Room-temperature radiation detectors

Goal:
- Provide a thorough study of the behavior of semiconductor detectors with a wide forbidden band.
- Develop a rapid spectrometric detector of gamma ray photons of low energy (units or tens of keV) and able to work under very difficult circumstances.
Common description
Spectrometry of foton radiation (X rays or gamma rays) can be carried out using either a standard Si (Li) detectors (e.g. silicon detectors higly doped with lithium) or HPGe detectors (i.e. detectors produced from high pure germanium). Both types of detectors, needs to be cooled to a temperature of liquid nitrogen, due to the reduction of reverse current and electronic noise. The need to cool detectors is their major disadvantage, which is reflected in the need for mobile measurement.

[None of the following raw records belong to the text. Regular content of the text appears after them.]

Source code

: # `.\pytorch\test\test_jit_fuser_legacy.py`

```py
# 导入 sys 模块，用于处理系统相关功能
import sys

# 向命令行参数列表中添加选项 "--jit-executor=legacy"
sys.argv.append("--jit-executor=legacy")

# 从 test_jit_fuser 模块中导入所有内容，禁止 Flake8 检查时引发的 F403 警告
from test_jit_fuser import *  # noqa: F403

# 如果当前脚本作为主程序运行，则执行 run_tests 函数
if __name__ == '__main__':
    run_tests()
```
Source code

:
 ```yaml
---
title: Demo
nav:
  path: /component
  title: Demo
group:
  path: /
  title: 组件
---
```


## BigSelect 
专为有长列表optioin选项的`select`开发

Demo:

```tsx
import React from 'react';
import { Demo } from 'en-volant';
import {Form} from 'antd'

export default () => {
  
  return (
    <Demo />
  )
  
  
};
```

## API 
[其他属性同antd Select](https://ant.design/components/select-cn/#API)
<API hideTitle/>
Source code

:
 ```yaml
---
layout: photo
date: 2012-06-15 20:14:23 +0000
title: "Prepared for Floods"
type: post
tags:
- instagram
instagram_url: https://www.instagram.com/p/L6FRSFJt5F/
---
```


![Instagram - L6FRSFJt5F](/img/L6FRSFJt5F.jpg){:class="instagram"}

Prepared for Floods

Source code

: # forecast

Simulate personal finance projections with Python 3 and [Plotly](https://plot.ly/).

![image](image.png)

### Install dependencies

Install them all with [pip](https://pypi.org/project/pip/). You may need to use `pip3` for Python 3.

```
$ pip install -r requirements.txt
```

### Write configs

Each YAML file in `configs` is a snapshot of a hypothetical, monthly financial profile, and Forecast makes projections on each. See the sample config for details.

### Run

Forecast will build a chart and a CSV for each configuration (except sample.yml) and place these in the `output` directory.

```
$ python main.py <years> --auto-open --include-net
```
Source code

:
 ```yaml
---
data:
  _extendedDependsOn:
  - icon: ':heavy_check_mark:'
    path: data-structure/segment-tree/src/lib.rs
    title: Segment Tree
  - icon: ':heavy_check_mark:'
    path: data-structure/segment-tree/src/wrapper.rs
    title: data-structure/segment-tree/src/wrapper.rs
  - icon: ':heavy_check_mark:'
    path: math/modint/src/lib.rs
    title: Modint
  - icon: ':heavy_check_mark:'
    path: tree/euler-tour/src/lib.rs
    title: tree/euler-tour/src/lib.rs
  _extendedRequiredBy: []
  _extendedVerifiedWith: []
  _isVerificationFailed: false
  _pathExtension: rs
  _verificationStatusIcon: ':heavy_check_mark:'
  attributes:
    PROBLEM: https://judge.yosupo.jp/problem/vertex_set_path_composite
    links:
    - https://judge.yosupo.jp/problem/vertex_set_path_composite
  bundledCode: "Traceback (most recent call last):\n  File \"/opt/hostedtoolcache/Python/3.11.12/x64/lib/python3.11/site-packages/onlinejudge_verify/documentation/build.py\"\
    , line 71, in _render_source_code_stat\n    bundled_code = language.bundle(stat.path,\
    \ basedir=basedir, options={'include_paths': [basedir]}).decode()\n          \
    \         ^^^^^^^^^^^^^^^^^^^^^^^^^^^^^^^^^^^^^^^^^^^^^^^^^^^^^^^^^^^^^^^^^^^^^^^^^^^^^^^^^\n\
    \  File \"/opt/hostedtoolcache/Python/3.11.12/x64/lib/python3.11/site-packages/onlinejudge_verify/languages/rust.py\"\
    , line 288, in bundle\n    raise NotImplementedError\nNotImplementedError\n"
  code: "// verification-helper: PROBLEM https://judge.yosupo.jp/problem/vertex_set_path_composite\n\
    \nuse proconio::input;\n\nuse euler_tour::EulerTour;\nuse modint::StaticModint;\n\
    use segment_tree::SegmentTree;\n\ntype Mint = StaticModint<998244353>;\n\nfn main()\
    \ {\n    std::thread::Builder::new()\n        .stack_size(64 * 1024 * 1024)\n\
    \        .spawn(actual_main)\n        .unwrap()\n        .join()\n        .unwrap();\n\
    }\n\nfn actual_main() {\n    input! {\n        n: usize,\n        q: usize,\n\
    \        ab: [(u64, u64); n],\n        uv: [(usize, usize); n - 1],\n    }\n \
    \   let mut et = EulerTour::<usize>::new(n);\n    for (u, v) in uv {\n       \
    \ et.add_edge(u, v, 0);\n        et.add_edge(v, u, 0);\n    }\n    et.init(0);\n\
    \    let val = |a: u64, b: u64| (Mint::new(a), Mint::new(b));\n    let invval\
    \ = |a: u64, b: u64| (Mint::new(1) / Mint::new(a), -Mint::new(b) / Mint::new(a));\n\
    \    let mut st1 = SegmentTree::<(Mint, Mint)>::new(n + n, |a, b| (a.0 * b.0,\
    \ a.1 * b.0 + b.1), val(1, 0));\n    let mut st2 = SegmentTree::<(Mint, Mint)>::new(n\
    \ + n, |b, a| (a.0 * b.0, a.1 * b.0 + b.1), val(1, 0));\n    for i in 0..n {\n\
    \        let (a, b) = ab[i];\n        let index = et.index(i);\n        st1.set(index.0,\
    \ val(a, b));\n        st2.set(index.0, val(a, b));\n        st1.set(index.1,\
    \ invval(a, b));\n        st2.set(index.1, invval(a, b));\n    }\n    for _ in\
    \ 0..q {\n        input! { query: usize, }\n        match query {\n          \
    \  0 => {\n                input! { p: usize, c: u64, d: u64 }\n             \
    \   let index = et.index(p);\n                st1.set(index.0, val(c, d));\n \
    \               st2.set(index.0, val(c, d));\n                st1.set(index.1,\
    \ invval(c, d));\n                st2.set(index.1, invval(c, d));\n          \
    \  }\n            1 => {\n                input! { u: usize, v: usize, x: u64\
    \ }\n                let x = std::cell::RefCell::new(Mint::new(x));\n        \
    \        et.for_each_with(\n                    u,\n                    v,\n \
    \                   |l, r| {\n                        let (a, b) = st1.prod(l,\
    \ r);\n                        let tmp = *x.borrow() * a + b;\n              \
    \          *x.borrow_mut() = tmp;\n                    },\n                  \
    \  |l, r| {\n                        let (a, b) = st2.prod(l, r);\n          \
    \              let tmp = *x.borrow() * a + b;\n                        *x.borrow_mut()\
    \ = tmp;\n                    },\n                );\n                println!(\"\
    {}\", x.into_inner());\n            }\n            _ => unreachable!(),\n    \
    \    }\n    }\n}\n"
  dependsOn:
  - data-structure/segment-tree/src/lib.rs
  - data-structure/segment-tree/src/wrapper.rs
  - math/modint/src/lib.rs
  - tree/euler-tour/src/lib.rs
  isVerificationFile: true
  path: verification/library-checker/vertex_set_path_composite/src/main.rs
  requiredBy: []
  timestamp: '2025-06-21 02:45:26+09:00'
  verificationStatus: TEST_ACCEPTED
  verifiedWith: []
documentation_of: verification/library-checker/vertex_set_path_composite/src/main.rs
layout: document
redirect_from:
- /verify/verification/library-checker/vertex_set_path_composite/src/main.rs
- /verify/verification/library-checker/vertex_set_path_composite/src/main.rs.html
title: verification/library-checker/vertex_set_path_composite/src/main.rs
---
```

The main idea of the research of semiconductor fotonic radiation detectors working at room temperature is to use semiconductors with high width of the energy gap. In particular, we research possibilities of use of alloys of two (such as GaAs, CdTe, InP, ...), three (e.g., CdZnTe, InAlP, ...), or up to four different elements, usually with a high proton number. Detectors made of such semiconductors, compared with silicon and germanium detectors, will have lower reverse current and greater detection efficiency for photonic radiation. Reduction of reverse current is less likely to cause by the thermal emission of electrons (or holes) to conduction (or valence) band. Magnification of detection efficiency is connected to the fact that the probability of photoelectric phenomena increases with the fifth power of proton number. Weakness of these detectors is their spectrometric resolution, which in comparison with cryogenic detectors is worse.